■ TASK INSTRUCTIONS ■
Which of the lines below include the word "blob"? Pull each one out.

BEGIN MATERIAL SHOWN

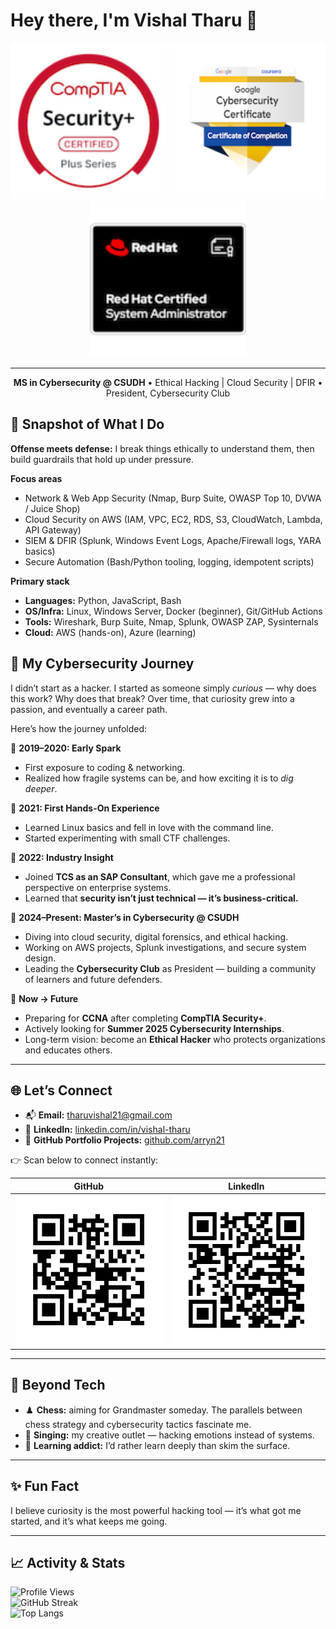 # Hey there, I'm Vishal Tharu 👋  

<p align=center>
  <img src="https://github.com/Arryn21/Arryn21/blob/main/comptia-security-ce-certification.png" alt="Security+" width="250" />
  <img src="https://github.com/Arryn21/Arryn21/blob/main/google-cybersecurity-professional-certificate-v2.png" alt="Google Cybersecurity" width="250" />
  <img src="https://github.com/Arryn21/Arryn21/blob/main/red-hat-certified-system-administrator-rhcsa%20(1).png" alt="RHCSA" width="250" />
</p>

---
<p align="center">
  <b>MS in Cybersecurity @ CSUDH</b> • Ethical Hacking | Cloud Security | DFIR • President, Cybersecurity Club
</p>

## 🚀 Snapshot of What I Do

**Offense meets defense:** I break things ethically to understand them, then build guardrails that hold up under pressure.

**Focus areas**
- Network & Web App Security (Nmap, Burp Suite, OWASP Top 10, DVWA / Juice Shop)
- Cloud Security on AWS (IAM, VPC, EC2, RDS, S3, CloudWatch, Lambda, API Gateway)
- SIEM & DFIR (Splunk, Windows Event Logs, Apache/Firewall logs, YARA basics)
- Secure Automation (Bash/Python tooling, logging, idempotent scripts)

**Primary stack**
- **Languages:** Python, JavaScript, Bash
- **OS/Infra:** Linux, Windows Server, Docker (beginner), Git/GitHub Actions
- **Tools:** Wireshark, Burp Suite, Nmap, Splunk, OWASP ZAP, Sysinternals
- **Cloud:** AWS (hands-on), Azure (learning)

## 🚀 My Cybersecurity Journey  

I didn’t start as a hacker. I started as someone simply *curious* — why does this work? Why does that break? Over time, that curiosity grew into a passion, and eventually a career path.  

Here’s how the journey unfolded:  

📌 **2019–2020: Early Spark**  
- First exposure to coding & networking.  
- Realized how fragile systems can be, and how exciting it is to *dig deeper*.  

📌 **2021: First Hands-On Experience**  
- Learned Linux basics and fell in love with the command line.  
- Started experimenting with small CTF challenges.  

📌 **2022: Industry Insight**  
- Joined **TCS as an SAP Consultant**, which gave me a professional perspective on enterprise systems.  
- Learned that **security isn’t just technical — it’s business-critical.**  

📌 **2024–Present: Master’s in Cybersecurity @ CSUDH**  
- Diving into cloud security, digital forensics, and ethical hacking.  
- Working on AWS projects, Splunk investigations, and secure system design.  
- Leading the **Cybersecurity Club** as President — building a community of learners and future defenders.  

📌 **Now → Future**  
- Preparing for **CCNA** after completing **CompTIA Security+**.  
- Actively looking for **Summer 2025 Cybersecurity Internships**.  
- Long-term vision: become an **Ethical Hacker** who protects organizations and educates others.  

---

## 🌐 Let’s Connect  

- 📬 **Email:** [tharuvishal21@gmail.com](mailto:tharuvishal21@gmail.com)  
- 💼 **LinkedIn:** [linkedin.com/in/vishal-tharu](https://www.linkedin.com/in/vishal-tharu)  
- 📂 **GitHub Portfolio Projects:** [github.com/arryn21](https://github.com/arryn21)  

👉 Scan below to connect instantly:  

| GitHub | LinkedIn |  
|--------|----------|  
| ![GitHub QR](https://github.com/Arryn21/Arryn21/blob/main/frame%20(6).png) | ![LinkedIn QR](https://github.com/Arryn21/Arryn21/blob/main/frame%20(7).png) |  

---

## 🎯 Beyond Tech  

- ♟️ **Chess:** aiming for Grandmaster someday. The parallels between chess strategy and cybersecurity tactics fascinate me.  
- 🎤 **Singing:** my creative outlet — hacking emotions instead of systems.  
- 🌱 **Learning addict:** I’d rather learn deeply than skim the surface.  

---

## ✨ Fun Fact  

I believe curiosity is the most powerful hacking tool — it’s what got me started, and it’s what keeps me going.  

---

## 📈 Activity & Stats
![Profile Views](https://komarev.com/ghpvc/?username=arryn21&color=blue&style=flat-square)  
![GitHub Streak](https://github-readme-streak-stats.herokuapp.com/?user=arryn21&theme=dark&hide_border=true)  
![Top Langs](https://github-readme-stats.vercel.app/api/top-langs/?username=arryn21&layout=compact&theme=dark)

END MATERIAL SHOWN

■ ANSWER TO THE EXERCISE ■
  <img src="https://github.com/Arryn21/Arryn21/blob/main/comptia-security-ce-certification.png" alt="Security+" width="250" />
  <img src="https://github.com/Arryn21/Arryn21/blob/main/google-cybersecurity-professional-certificate-v2.png" alt="Google Cybersecurity" width="250" />
  <img src="https://github.com/Arryn21/Arryn21/blob/main/red-hat-certified-system-administrator-rhcsa%20(1).png" alt="RHCSA" width="250" />
| ![GitHub QR](https://github.com/Arryn21/Arryn21/blob/main/frame%20(6).png) | ![LinkedIn QR](https://github.com/Arryn21/Arryn21/blob/main/frame%20(7).png) |  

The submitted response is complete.